I have created the following workshops for educators as well as paraeducators. They can be tailored to meet a timeframe as well as specific focus. Given that research suggests that the most challenging aspect of Professional Development is implementation, these workshops are interactive, relevant and engaging, providing classroom examples and methods for utilizing tools in real-life scenarios. They can be grouped as a series or given individually. My goal is to provide educators with an understanding of their students from a new perspective and a substantial toolbox for increasing academic success.
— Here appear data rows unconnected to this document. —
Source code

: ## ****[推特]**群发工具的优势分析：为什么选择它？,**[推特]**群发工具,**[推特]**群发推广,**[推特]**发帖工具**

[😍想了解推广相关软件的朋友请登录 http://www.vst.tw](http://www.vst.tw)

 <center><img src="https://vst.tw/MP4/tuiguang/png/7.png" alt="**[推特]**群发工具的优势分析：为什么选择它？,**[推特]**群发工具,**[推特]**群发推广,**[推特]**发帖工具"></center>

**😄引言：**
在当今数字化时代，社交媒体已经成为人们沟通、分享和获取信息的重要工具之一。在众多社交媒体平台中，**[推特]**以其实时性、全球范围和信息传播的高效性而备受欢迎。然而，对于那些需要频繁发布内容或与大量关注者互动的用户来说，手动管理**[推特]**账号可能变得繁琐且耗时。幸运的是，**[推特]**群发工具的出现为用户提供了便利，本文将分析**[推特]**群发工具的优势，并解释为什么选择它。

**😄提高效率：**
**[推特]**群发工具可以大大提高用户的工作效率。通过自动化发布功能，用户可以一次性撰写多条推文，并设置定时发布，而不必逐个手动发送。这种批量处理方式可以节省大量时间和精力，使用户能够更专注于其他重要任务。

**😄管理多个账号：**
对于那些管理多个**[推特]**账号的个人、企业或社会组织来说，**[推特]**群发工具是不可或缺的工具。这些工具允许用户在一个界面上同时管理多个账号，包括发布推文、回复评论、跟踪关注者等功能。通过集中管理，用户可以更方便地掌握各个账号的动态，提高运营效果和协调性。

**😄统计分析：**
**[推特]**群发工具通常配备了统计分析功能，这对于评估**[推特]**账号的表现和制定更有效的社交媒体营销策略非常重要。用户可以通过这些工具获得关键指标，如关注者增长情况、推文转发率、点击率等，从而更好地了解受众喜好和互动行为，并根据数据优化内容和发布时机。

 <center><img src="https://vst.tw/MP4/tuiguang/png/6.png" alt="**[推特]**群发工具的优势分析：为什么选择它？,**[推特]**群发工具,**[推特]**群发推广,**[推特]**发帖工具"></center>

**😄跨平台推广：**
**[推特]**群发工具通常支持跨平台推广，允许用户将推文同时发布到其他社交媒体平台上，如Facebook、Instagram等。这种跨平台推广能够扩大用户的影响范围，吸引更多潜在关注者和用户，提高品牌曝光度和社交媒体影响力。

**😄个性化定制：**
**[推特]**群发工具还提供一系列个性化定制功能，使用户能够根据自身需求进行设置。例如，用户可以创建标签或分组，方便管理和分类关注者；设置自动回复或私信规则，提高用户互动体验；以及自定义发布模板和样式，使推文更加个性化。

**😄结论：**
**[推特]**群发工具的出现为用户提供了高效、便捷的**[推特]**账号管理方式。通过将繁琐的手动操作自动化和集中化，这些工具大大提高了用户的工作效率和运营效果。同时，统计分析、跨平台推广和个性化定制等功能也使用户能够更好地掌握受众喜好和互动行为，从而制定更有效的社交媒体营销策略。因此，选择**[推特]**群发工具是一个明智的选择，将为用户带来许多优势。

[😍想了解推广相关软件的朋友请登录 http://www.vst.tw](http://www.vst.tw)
Executive Function in the Classroom
Executive functions are a set of skills, such as planning, organization, focus and working memory, that are generated primarily in the prefrontal lobe of the brain. Many students have weak executive functioning, which may be caused by numerous factors including ADHD, stress, illness and lack of sleep. When educators understand what executive functions are and how to support a student whose executive functions are weak, all students in a classroom can benefit. This workshop gives a thorough description of executive functions as well as classroom strategies to support them.
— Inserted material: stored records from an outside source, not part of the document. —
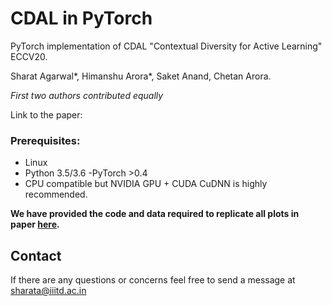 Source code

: # CDAL in PyTorch
PyTorch implementation of CDAL "Contextual Diversity for Active Learning" ECCV20.

Sharat Agarwal*, Himanshu Arora*, Saket Anand, Chetan Arora. 

*First two authors contributed equally*

Link to the paper: 

### Prerequisites:
- Linux
- Python 3.5/3.6
-PyTorch >0.4
- CPU compatible but NVIDIA GPU + CUDA CuDNN is highly recommended.


**We have provided the code and data required to replicate all plots in paper [here](https://github.com/sinhasam/vaal/blob/master/plots/plots.ipynb).**

## Contact
If there are any questions or concerns feel free to send a message at sharata@iiitd.ac.in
Students entering school bring with them a wide variation in vocabulary knowledge. As they move from “learning to read” to “reading to learn” in 3rd and 4th grades, reading comprehension declines in many students. There are, however, numerous methods for teachers to explicitly teach word meaning and strategies for understanding unknown words. This module provides numerous methods to help build students’ vocabularies.
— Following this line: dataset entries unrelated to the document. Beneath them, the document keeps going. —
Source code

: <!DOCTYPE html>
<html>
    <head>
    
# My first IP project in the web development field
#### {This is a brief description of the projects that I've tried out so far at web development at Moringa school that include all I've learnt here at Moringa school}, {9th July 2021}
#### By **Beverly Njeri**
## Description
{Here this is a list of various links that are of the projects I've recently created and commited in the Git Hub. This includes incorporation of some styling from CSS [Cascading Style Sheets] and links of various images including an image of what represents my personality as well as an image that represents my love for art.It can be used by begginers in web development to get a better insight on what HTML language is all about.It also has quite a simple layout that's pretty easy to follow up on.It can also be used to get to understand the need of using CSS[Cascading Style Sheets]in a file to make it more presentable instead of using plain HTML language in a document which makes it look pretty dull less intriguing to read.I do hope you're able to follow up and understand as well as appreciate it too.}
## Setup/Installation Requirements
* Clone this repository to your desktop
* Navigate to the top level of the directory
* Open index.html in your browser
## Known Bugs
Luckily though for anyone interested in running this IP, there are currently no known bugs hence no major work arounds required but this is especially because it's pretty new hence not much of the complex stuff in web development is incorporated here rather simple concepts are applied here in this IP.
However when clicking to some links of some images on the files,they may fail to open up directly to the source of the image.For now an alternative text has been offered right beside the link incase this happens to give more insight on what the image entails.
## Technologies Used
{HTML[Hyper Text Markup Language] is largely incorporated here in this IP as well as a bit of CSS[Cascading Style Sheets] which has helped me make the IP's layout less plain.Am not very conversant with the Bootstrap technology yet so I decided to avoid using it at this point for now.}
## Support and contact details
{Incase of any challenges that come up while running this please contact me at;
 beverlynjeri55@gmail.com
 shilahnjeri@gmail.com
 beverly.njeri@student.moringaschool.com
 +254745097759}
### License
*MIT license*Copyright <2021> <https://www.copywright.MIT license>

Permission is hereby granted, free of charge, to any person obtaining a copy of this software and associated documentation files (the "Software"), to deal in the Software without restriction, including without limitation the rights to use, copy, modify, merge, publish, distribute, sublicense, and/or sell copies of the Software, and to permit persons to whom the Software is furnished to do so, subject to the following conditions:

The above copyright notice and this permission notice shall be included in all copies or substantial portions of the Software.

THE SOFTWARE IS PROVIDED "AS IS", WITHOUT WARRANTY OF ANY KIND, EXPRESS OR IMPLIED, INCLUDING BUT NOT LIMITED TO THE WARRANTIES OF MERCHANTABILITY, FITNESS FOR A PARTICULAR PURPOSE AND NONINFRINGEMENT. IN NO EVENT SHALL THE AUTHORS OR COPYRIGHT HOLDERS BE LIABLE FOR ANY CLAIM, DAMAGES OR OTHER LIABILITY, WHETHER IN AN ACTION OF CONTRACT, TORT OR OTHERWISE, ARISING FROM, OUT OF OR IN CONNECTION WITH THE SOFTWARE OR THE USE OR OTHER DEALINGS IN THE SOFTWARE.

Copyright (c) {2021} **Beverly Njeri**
As students move from “reading to learn” to “learning to read”, comprehension often declines. It is important for educators to prepare students prior to reading text that is increasingly complex. Additionally, it is beneficial to teach students to monitor their own comprehension as well as to explicitly teach fix-up strategies when they are not comprehending.
There are numerous factors that impact student success. Educators have been researching factors that can both increase success as well as those that interfere. These factors can be social and emotional as well as cognitive. There are simple steps that educators can take in their classrooms to create environments for a student success and well-being. This workshop addresses neuromyths, beliefs which have been proven untrue, as well as research-based methods that work.
ADHD, What is it Really?
The term ADHD is increasingly diagnosed yet misunderstood. This workshop defines this brain difference and answers many frequently asked questions about it. Educators learn how it can manifest in students as well as key strategies for increasing classroom success for these students.
Writing is one of the most difficult aspects of academics for many students. By providing strategies that simplify the technical aspects of writing for all students, including for those with learning disabilities, they are better able to focus on the ideas they wish to convey. This workshop provides strategies for educators to support students in writing.